A good diet starts with the right balance of macro and micronutrients. You want to make sure you are consuming multiple types of vegetables, fruits, dairy and a variety of protein sources like lean meats. Lastly, you also need your healthy fats & oils.

What to stay away from:

  • Saturated Fats
  • Added Sugars
  • Sodium

Here are the major components of a balanced diet.

Calories

The total amount of calories your body needs each day is your total energy expenditure. It can be found from the following factors:

  1. Thermic effect of physical activity – the energy needed for physical activity
  2. Thermic effect of food – the energy required to absorb and digest food
  3. Basal metabolic rate – the energy required when your body is at rest

Macronutrients

Macronutrients are the major nutrients required to provide energy to keep your body running and for daily activities.
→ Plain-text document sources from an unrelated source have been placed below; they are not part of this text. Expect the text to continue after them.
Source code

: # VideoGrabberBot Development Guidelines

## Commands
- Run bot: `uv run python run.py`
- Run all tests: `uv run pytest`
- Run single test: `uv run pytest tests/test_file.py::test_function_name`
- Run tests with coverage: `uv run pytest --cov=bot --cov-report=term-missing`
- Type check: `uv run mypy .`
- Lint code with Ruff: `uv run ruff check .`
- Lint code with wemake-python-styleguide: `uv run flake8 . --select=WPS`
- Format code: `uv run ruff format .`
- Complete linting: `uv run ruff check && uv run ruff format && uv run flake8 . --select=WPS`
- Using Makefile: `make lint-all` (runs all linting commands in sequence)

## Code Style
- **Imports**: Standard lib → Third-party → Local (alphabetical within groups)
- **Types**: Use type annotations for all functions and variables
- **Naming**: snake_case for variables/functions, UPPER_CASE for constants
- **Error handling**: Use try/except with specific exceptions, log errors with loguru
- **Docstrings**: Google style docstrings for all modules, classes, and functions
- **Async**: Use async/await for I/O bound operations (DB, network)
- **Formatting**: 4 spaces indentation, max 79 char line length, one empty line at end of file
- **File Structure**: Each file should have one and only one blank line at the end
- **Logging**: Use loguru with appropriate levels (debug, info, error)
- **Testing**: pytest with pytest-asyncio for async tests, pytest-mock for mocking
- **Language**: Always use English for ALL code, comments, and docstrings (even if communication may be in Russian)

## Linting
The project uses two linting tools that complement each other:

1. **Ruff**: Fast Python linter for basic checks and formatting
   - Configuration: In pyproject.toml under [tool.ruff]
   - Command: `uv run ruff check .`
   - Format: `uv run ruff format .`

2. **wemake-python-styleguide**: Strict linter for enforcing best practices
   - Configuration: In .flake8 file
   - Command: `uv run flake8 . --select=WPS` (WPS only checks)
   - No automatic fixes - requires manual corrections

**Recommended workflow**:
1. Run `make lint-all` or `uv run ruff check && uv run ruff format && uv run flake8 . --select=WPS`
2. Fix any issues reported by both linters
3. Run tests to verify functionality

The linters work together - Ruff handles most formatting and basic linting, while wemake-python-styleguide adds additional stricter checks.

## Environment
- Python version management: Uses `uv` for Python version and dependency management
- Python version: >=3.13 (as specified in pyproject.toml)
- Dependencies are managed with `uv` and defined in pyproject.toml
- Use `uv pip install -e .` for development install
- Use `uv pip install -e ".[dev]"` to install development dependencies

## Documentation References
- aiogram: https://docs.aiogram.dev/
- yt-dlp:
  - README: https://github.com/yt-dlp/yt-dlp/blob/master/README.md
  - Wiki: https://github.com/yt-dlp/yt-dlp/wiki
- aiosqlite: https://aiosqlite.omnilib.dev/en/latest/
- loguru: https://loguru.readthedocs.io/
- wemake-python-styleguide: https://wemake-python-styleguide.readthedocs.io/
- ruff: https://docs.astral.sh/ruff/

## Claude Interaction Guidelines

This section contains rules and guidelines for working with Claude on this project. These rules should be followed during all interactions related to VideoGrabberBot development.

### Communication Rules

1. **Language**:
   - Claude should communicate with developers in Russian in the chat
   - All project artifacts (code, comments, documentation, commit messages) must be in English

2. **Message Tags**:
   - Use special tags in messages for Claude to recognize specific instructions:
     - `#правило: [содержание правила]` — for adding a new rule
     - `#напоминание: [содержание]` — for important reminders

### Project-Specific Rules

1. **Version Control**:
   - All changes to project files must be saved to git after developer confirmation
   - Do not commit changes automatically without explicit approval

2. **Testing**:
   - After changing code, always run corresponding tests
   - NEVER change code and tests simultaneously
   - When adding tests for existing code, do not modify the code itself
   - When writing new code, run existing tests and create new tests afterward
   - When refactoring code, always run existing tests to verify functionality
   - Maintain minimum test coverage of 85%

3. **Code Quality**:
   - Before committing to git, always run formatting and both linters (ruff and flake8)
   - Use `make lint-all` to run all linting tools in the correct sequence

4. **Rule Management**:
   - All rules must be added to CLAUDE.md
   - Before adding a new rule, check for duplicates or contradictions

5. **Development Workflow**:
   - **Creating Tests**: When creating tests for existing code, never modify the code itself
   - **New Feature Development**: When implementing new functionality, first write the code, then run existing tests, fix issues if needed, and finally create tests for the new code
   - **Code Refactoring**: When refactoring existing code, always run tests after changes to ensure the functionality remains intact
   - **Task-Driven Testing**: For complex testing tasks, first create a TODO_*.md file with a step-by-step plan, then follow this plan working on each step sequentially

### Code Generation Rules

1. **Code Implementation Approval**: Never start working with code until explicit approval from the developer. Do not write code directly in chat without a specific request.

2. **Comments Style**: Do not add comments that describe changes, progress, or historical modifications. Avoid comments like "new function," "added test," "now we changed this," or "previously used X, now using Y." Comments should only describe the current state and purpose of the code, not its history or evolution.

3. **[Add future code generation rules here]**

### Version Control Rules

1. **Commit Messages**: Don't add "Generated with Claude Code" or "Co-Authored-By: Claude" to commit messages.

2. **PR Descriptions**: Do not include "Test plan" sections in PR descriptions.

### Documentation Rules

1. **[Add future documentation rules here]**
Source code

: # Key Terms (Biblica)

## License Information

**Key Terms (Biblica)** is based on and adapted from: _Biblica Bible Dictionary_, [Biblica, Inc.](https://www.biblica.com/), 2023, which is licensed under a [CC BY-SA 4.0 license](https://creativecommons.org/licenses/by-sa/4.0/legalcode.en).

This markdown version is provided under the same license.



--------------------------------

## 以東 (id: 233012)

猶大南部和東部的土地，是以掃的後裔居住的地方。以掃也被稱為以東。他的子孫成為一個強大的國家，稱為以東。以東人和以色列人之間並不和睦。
  1. Carbohydrates provide around 4 calories per gram
  2. Protein provide about 4 calories per gram
  3. Fats around 9 calories per gram

Carbohydrates

Carbohydrates are a vital source of energy during physical activity. Also, your brain and CNS (central nervous system) need carbohydrates/glucose for energy. Focus on healthier carbs from natural sources like fruits, and whole grain products. 45-65 percent of your total caloric intake should be from carbs.

Proteins

Protein is extremely important for muscle growth. They are composed of amino acids which are the building blocks of your body. They also play a big role in other functions such as hormone management. Furthermore, protein is not usually used as a direct energy source unless carbs are lacking in your body. You should get around 10-15 percent of your total calories from protein.

Finding your recommended protein intake is based on body weight. For kilograms, you can multiply your weight by .8 and for pounds by .36. This will give you an approximate number of how much protein you require.

Fats

Fat (lipids) make up all the cells in the body, they are extremely important for helping with the normal functions in your body. We have different types of fats which include saturated, monounsaturated and polyunsaturated fats. Fat can often be considered bad, it is only bad when we consume too much of the wrong type. Stay away from saturated and trans fats because they will increase the bad cholesterol in your blood (LDL) and can help cause sickness like diabetes.

Focus on healthier fats like monounsaturated fats instead of saturated fats. Products to buy include fish oil, coconut oil, and safflower oil.

You should get about 20 – 35 percent of your calorie intake from monounsaturated and polyunsaturated fats.